Your goal >> The reply must consist of one number: how many lines of the data include the word "있습니다".

Saved entries
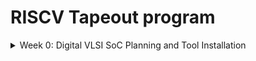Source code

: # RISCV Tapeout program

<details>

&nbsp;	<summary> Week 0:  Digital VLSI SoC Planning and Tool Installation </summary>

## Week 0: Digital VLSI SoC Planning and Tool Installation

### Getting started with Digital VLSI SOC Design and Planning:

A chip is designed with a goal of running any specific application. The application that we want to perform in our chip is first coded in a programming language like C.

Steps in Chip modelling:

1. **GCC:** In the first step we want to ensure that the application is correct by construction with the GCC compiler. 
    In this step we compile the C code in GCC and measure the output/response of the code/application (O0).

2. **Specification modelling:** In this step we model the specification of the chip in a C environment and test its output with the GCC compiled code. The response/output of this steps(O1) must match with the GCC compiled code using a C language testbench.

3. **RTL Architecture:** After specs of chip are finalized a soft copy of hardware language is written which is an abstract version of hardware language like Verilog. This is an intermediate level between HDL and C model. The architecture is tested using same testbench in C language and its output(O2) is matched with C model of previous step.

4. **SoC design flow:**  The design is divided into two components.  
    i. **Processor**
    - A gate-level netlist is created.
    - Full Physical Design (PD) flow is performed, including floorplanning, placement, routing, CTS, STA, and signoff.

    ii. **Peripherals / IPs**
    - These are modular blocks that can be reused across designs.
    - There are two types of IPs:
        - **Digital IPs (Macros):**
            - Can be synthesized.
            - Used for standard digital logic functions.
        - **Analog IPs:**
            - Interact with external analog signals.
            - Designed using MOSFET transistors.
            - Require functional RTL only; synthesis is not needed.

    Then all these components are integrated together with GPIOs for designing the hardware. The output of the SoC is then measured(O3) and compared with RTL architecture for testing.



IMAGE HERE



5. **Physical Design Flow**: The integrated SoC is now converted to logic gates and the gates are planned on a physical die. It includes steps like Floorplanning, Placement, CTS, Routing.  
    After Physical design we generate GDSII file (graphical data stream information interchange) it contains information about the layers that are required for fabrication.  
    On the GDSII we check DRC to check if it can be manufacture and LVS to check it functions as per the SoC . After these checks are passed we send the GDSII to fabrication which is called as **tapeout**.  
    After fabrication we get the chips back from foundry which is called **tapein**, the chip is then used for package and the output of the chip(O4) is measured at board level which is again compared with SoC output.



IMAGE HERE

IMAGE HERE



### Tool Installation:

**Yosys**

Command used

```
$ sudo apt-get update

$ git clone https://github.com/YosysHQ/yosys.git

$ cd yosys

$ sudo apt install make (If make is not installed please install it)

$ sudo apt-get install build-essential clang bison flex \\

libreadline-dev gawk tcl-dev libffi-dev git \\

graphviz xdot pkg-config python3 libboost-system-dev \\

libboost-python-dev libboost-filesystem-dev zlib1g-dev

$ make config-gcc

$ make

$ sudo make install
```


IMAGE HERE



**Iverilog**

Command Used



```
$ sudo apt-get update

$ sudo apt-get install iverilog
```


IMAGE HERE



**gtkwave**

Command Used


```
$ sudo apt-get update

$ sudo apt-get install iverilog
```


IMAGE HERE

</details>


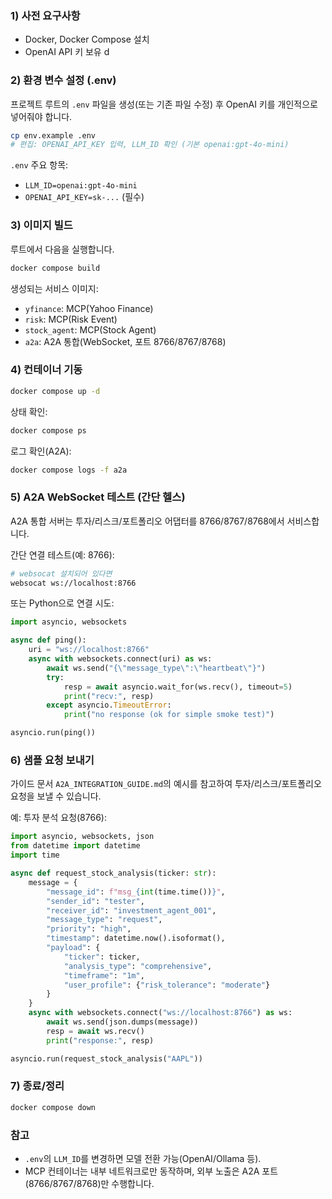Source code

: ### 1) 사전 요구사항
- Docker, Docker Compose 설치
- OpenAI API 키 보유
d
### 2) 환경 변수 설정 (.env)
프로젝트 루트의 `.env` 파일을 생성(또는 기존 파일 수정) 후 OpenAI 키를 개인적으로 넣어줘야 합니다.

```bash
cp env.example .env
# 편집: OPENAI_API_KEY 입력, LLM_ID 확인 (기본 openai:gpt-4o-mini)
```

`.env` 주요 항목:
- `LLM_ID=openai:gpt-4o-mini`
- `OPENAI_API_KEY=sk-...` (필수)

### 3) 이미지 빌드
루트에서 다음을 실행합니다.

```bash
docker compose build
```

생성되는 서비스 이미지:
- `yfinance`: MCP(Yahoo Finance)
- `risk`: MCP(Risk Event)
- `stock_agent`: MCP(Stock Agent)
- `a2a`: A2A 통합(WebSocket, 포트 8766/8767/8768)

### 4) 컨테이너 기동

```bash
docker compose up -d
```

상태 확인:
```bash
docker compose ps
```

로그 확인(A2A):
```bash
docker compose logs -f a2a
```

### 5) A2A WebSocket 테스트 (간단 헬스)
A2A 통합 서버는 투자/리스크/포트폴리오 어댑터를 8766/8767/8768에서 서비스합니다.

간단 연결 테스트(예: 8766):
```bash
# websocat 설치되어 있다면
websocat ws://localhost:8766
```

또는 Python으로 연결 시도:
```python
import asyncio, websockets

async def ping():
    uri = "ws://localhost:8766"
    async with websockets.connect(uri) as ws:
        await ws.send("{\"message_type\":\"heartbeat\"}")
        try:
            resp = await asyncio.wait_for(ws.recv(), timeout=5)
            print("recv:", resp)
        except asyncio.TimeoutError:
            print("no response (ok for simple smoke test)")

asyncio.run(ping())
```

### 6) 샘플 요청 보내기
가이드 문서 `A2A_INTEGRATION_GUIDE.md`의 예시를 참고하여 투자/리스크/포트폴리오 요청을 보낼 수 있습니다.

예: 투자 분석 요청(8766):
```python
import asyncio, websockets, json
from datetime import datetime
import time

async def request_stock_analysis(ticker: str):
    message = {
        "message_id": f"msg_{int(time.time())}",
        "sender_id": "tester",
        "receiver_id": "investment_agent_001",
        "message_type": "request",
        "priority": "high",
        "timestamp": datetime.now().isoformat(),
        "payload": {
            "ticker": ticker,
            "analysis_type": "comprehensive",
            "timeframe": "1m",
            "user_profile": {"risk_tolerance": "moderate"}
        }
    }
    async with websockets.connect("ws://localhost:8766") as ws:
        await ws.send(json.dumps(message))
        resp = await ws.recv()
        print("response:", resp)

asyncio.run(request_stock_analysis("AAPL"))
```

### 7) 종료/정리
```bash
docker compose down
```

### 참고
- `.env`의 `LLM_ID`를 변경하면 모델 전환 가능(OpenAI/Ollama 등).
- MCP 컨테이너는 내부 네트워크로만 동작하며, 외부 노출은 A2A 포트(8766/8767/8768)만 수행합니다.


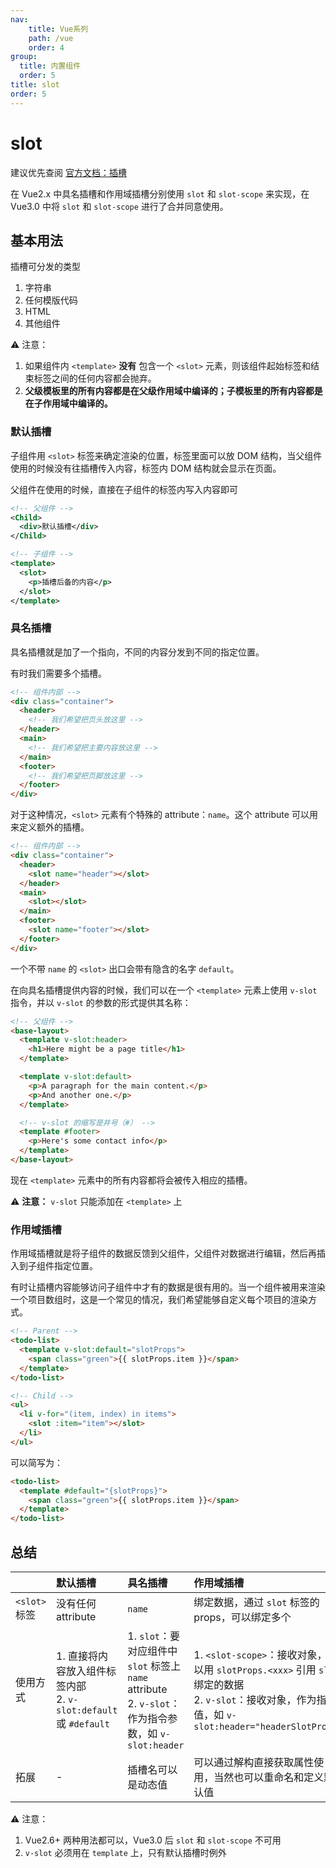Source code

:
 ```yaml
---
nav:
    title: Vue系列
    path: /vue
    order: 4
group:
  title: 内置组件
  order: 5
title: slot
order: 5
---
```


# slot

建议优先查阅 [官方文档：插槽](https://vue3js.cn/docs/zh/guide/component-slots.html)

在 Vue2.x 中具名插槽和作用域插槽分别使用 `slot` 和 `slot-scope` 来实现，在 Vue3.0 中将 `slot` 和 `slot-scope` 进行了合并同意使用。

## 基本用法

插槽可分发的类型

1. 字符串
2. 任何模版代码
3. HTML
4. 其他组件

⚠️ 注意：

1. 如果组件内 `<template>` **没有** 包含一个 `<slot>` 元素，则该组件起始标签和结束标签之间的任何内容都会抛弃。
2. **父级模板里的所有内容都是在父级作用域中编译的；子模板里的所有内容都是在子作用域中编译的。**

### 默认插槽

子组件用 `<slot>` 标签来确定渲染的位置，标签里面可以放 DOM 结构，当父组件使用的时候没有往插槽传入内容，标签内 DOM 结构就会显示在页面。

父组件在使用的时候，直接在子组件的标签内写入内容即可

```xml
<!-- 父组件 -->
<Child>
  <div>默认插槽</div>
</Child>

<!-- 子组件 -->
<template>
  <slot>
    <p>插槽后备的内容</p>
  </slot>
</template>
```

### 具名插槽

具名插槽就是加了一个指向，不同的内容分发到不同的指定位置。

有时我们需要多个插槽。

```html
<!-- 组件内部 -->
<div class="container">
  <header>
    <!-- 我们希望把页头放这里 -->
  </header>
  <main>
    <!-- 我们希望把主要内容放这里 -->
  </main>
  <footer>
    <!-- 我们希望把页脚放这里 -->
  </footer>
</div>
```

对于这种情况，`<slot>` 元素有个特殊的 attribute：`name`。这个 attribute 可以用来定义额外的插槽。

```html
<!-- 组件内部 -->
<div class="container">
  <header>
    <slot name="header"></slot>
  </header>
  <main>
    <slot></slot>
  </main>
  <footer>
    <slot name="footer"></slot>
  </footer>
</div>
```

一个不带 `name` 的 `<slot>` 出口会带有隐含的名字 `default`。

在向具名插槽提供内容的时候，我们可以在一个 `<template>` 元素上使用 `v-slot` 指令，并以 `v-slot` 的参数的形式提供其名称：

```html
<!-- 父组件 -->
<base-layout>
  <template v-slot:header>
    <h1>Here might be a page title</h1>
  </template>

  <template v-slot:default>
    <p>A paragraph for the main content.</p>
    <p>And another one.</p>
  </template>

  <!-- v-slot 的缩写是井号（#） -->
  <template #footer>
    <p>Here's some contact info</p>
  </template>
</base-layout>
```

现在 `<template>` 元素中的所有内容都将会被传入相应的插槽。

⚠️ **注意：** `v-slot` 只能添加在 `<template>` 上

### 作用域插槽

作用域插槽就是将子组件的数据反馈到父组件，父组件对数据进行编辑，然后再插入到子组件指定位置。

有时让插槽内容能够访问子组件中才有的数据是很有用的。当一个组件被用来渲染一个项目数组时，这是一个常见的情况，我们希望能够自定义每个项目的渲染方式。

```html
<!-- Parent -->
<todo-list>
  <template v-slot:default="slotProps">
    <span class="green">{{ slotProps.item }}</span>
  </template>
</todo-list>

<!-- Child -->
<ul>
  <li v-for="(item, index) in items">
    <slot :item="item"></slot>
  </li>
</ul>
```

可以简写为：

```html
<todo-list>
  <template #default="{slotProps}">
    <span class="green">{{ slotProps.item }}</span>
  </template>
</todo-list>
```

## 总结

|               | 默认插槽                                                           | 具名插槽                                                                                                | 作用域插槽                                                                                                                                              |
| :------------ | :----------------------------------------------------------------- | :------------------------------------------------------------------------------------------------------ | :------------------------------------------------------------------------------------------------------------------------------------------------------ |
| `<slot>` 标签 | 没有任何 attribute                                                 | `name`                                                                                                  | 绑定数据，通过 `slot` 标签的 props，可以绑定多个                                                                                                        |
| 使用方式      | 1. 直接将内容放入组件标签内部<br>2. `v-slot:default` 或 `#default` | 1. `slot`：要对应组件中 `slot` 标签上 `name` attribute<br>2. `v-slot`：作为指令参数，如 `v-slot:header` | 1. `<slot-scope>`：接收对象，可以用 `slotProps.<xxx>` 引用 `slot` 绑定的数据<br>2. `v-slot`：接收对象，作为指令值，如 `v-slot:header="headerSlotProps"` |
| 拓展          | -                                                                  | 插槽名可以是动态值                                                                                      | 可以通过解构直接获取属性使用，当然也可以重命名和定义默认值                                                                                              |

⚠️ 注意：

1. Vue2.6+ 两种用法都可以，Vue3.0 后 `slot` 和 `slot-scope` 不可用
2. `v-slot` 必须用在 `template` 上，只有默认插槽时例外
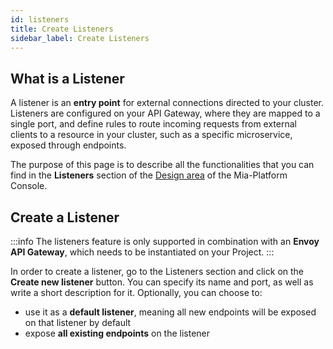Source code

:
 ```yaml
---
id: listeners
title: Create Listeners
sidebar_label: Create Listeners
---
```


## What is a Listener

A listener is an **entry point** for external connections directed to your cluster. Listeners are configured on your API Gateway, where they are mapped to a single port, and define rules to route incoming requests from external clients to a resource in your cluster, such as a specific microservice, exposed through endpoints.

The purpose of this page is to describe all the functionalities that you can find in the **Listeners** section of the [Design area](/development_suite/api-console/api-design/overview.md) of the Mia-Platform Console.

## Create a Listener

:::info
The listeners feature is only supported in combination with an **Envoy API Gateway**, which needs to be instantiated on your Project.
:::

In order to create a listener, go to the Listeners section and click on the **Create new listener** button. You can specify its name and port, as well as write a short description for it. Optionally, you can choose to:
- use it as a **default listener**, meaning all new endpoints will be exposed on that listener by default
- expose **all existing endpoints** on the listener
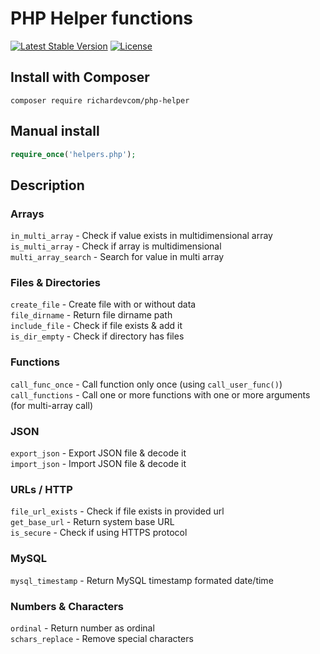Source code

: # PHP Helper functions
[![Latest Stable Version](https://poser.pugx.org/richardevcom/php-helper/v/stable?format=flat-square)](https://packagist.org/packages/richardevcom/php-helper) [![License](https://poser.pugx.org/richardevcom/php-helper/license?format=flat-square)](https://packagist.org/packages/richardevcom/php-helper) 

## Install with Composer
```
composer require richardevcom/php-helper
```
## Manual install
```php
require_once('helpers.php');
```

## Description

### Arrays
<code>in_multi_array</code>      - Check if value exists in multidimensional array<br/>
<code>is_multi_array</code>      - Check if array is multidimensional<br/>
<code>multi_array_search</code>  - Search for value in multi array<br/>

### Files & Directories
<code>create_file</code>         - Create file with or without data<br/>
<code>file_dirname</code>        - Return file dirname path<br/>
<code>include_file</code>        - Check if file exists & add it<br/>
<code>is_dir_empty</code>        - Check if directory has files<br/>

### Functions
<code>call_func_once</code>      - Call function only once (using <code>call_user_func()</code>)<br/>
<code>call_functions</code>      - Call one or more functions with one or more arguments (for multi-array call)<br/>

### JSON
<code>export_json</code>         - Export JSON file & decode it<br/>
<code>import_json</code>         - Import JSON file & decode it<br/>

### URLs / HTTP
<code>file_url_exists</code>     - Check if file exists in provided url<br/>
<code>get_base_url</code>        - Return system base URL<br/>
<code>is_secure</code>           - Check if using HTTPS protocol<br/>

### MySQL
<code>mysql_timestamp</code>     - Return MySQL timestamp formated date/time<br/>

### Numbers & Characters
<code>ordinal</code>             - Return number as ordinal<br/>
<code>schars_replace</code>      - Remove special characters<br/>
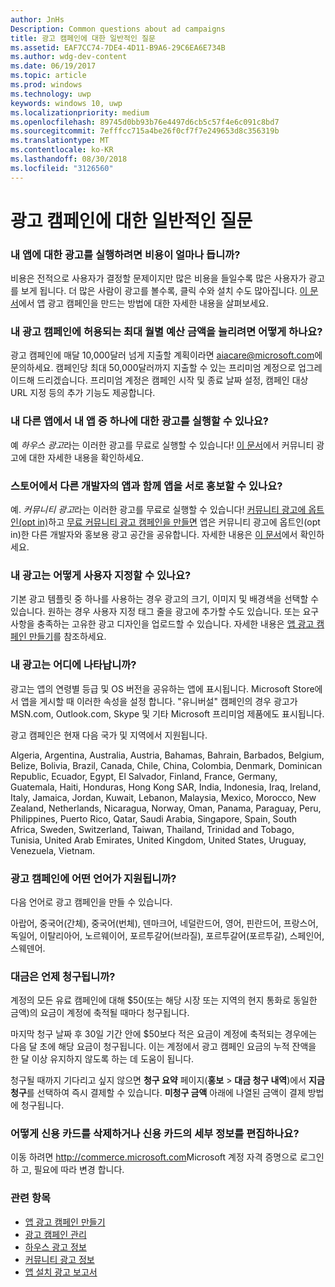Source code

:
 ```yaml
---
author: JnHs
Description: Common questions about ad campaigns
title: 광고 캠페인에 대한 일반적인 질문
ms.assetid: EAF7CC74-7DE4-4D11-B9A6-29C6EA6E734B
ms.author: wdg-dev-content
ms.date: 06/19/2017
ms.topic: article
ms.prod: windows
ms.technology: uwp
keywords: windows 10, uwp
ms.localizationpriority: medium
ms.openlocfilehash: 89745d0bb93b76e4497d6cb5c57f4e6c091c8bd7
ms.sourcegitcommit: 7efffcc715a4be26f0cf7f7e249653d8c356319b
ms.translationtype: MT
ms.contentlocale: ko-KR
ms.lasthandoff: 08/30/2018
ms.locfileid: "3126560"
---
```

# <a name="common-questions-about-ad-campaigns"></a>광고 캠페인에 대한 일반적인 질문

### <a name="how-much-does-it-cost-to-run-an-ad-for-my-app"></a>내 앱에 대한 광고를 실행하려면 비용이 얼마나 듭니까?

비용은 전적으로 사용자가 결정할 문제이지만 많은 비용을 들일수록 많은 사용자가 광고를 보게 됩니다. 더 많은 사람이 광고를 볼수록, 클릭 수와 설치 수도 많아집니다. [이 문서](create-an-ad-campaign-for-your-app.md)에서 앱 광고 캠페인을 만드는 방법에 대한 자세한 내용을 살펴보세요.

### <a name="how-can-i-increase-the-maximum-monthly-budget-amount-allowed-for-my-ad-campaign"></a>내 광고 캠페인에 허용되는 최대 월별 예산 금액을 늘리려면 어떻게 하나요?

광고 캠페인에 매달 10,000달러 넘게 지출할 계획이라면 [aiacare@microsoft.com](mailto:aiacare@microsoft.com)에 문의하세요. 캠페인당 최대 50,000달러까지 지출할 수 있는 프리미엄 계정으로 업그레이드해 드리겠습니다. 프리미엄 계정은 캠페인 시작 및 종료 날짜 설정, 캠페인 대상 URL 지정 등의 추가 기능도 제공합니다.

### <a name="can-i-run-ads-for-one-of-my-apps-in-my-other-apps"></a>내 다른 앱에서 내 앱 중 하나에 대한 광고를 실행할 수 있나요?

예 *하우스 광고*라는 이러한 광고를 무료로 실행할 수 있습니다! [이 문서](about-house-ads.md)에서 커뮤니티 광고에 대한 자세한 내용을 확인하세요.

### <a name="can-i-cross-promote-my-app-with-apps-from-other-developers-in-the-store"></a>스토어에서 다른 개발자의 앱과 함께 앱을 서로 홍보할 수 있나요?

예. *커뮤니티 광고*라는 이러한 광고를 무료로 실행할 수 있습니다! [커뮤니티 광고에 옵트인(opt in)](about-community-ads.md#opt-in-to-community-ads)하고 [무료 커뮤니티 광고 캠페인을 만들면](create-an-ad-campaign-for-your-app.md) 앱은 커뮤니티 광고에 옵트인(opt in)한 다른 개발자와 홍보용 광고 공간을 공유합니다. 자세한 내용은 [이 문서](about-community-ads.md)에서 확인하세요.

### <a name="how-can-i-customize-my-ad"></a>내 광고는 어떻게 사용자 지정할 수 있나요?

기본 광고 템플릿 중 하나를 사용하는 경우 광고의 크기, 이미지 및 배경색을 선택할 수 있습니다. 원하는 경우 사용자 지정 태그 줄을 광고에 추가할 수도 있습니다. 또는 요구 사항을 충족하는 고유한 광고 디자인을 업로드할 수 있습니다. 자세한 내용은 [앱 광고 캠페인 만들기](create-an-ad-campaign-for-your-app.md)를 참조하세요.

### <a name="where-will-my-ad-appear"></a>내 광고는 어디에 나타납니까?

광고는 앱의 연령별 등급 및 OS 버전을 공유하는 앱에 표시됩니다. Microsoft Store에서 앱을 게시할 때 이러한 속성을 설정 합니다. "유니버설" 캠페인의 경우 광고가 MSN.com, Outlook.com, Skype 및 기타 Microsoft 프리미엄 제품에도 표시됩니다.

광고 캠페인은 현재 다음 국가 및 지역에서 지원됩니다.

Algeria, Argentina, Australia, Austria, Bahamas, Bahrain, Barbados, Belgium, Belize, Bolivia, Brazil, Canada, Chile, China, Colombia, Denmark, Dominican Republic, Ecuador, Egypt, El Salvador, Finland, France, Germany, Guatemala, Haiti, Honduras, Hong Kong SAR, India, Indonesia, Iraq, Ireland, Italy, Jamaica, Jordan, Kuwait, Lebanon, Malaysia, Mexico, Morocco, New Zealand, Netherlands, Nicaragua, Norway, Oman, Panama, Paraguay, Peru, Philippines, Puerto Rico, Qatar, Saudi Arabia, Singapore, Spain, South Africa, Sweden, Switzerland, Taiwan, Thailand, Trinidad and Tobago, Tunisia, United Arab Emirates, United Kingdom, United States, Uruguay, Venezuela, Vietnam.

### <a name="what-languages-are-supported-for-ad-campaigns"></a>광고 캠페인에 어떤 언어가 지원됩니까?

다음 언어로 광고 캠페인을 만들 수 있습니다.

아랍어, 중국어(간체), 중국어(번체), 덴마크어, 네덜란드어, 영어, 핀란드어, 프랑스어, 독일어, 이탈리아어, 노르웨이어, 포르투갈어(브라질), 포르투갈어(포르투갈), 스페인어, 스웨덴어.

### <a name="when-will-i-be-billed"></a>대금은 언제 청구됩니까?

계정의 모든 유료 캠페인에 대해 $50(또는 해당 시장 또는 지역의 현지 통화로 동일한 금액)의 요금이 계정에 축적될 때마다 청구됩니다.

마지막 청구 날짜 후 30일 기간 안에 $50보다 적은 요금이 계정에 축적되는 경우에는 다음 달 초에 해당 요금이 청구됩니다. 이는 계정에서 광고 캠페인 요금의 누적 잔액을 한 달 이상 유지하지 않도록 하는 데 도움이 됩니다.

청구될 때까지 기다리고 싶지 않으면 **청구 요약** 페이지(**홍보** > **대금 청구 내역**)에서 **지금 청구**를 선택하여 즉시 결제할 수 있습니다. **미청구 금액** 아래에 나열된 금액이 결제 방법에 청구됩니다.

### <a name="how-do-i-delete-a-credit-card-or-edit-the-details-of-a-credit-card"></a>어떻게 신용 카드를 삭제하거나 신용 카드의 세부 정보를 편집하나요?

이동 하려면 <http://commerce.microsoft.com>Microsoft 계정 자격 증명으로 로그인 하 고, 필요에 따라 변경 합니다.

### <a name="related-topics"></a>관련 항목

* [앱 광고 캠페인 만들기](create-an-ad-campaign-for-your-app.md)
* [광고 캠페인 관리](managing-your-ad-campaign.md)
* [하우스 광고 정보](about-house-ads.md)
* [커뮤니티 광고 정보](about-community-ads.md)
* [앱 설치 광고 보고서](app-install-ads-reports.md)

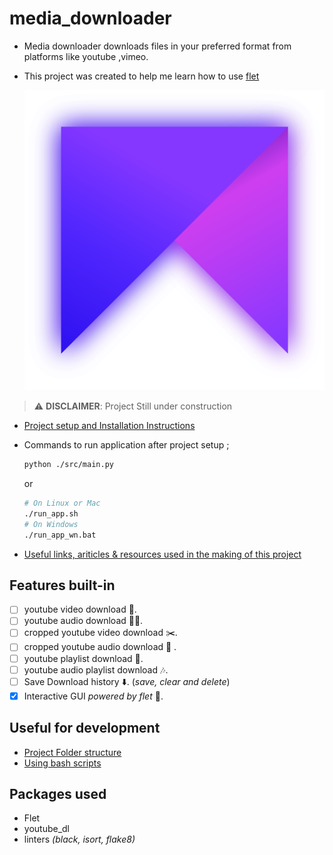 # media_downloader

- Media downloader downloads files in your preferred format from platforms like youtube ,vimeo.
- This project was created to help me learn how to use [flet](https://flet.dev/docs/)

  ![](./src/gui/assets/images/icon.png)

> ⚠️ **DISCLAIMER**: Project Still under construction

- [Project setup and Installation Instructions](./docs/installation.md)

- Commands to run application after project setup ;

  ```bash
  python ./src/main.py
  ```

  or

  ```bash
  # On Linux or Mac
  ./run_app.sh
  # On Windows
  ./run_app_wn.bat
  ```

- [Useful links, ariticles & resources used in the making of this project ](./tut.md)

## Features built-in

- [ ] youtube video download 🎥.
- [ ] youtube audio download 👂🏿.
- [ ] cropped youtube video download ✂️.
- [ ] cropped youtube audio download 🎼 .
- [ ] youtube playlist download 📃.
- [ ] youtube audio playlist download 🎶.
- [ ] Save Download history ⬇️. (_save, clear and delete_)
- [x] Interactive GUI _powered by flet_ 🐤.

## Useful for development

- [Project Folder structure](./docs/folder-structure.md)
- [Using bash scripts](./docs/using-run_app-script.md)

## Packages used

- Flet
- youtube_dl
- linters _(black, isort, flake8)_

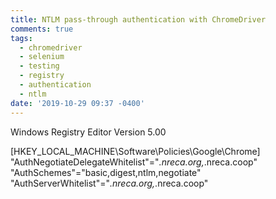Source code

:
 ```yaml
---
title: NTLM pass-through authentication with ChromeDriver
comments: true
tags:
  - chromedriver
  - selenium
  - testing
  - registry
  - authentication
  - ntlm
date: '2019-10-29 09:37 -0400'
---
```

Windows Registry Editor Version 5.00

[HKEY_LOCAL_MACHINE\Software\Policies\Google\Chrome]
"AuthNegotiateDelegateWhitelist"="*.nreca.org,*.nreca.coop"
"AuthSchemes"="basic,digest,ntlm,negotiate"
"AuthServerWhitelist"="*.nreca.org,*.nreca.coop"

Expected answer >> 6